→ What the task requires
Output the entries underneath exactly as they are.

→ Provided data
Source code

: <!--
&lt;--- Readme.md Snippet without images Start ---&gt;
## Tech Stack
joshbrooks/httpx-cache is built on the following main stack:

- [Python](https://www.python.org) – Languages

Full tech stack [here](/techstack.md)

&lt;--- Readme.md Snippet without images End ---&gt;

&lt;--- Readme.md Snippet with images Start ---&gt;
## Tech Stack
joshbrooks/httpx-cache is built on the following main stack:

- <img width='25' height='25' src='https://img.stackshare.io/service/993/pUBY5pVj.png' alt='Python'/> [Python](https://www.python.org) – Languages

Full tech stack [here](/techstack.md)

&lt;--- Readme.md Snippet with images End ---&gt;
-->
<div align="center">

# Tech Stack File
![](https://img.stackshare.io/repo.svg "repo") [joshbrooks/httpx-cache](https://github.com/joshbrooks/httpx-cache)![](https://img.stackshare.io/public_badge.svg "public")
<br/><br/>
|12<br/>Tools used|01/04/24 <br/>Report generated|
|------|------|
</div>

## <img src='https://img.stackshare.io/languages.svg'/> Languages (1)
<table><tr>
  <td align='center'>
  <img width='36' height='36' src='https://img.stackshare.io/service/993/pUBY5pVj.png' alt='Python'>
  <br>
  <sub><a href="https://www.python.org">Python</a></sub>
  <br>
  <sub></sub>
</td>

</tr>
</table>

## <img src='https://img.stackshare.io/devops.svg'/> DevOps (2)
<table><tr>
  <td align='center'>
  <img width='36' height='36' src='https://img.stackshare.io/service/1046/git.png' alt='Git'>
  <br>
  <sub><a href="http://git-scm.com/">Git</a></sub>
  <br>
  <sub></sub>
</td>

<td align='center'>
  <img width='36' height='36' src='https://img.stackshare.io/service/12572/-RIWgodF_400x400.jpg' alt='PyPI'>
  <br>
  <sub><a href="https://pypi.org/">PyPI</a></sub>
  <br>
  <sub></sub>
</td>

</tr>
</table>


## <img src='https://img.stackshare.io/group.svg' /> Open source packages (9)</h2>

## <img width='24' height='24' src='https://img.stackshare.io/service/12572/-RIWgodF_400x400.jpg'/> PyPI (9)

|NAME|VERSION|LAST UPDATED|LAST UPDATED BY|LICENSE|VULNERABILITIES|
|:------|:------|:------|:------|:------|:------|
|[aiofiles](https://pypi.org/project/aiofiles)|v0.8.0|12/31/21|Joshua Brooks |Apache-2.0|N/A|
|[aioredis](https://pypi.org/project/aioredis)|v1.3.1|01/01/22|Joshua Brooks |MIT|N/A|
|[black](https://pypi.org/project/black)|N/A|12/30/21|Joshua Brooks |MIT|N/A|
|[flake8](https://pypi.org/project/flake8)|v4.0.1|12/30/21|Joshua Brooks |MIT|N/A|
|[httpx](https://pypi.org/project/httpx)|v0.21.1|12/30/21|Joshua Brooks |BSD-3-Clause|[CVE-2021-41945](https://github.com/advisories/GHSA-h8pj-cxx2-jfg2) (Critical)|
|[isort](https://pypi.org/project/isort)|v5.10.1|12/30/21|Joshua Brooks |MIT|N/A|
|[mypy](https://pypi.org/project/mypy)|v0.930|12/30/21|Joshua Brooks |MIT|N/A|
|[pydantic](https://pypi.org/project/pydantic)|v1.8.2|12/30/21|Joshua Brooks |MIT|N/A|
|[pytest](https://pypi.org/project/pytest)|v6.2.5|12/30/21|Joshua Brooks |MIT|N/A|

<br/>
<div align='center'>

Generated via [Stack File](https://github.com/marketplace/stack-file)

→ Solved problem
Source code

: <!--
&lt;--- Readme.md Snippet without images Start ---&gt;
## Tech Stack
joshbrooks/httpx-cache is built on the following main stack:

- [Python](https://www.python.org) – Languages

Full tech stack [here](/techstack.md)

&lt;--- Readme.md Snippet without images End ---&gt;

&lt;--- Readme.md Snippet with images Start ---&gt;
## Tech Stack
joshbrooks/httpx-cache is built on the following main stack:

- <img width='25' height='25' src='https://img.stackshare.io/service/993/pUBY5pVj.png' alt='Python'/> [Python](https://www.python.org) – Languages

Full tech stack [here](/techstack.md)

&lt;--- Readme.md Snippet with images End ---&gt;
-->
<div align="center">

# Tech Stack File
![](https://img.stackshare.io/repo.svg "repo") [joshbrooks/httpx-cache](https://github.com/joshbrooks/httpx-cache)![](https://img.stackshare.io/public_badge.svg "public")
<br/><br/>
|12<br/>Tools used|01/04/24 <br/>Report generated|
|------|------|
</div>

## <img src='https://img.stackshare.io/languages.svg'/> Languages (1)
<table><tr>
  <td align='center'>
  <img width='36' height='36' src='https://img.stackshare.io/service/993/pUBY5pVj.png' alt='Python'>
  <br>
  <sub><a href="https://www.python.org">Python</a></sub>
  <br>
  <sub></sub>
</td>

</tr>
</table>

## <img src='https://img.stackshare.io/devops.svg'/> DevOps (2)
<table><tr>
  <td align='center'>
  <img width='36' height='36' src='https://img.stackshare.io/service/1046/git.png' alt='Git'>
  <br>
  <sub><a href="http://git-scm.com/">Git</a></sub>
  <br>
  <sub></sub>
</td>

<td align='center'>
  <img width='36' height='36' src='https://img.stackshare.io/service/12572/-RIWgodF_400x400.jpg' alt='PyPI'>
  <br>
  <sub><a href="https://pypi.org/">PyPI</a></sub>
  <br>
  <sub></sub>
</td>

</tr>
</table>


## <img src='https://img.stackshare.io/group.svg' /> Open source packages (9)</h2>

## <img width='24' height='24' src='https://img.stackshare.io/service/12572/-RIWgodF_400x400.jpg'/> PyPI (9)

|NAME|VERSION|LAST UPDATED|LAST UPDATED BY|LICENSE|VULNERABILITIES|
|:------|:------|:------|:------|:------|:------|
|[aiofiles](https://pypi.org/project/aiofiles)|v0.8.0|12/31/21|Joshua Brooks |Apache-2.0|N/A|
|[aioredis](https://pypi.org/project/aioredis)|v1.3.1|01/01/22|Joshua Brooks |MIT|N/A|
|[black](https://pypi.org/project/black)|N/A|12/30/21|Joshua Brooks |MIT|N/A|
|[flake8](https://pypi.org/project/flake8)|v4.0.1|12/30/21|Joshua Brooks |MIT|N/A|
|[httpx](https://pypi.org/project/httpx)|v0.21.1|12/30/21|Joshua Brooks |BSD-3-Clause|[CVE-2021-41945](https://github.com/advisories/GHSA-h8pj-cxx2-jfg2) (Critical)|
|[isort](https://pypi.org/project/isort)|v5.10.1|12/30/21|Joshua Brooks |MIT|N/A|
|[mypy](https://pypi.org/project/mypy)|v0.930|12/30/21|Joshua Brooks |MIT|N/A|
|[pydantic](https://pypi.org/project/pydantic)|v1.8.2|12/30/21|Joshua Brooks |MIT|N/A|
|[pytest](https://pypi.org/project/pytest)|v6.2.5|12/30/21|Joshua Brooks |MIT|N/A|

<br/>
<div align='center'>

Generated via [Stack File](https://github.com/marketplace/stack-file)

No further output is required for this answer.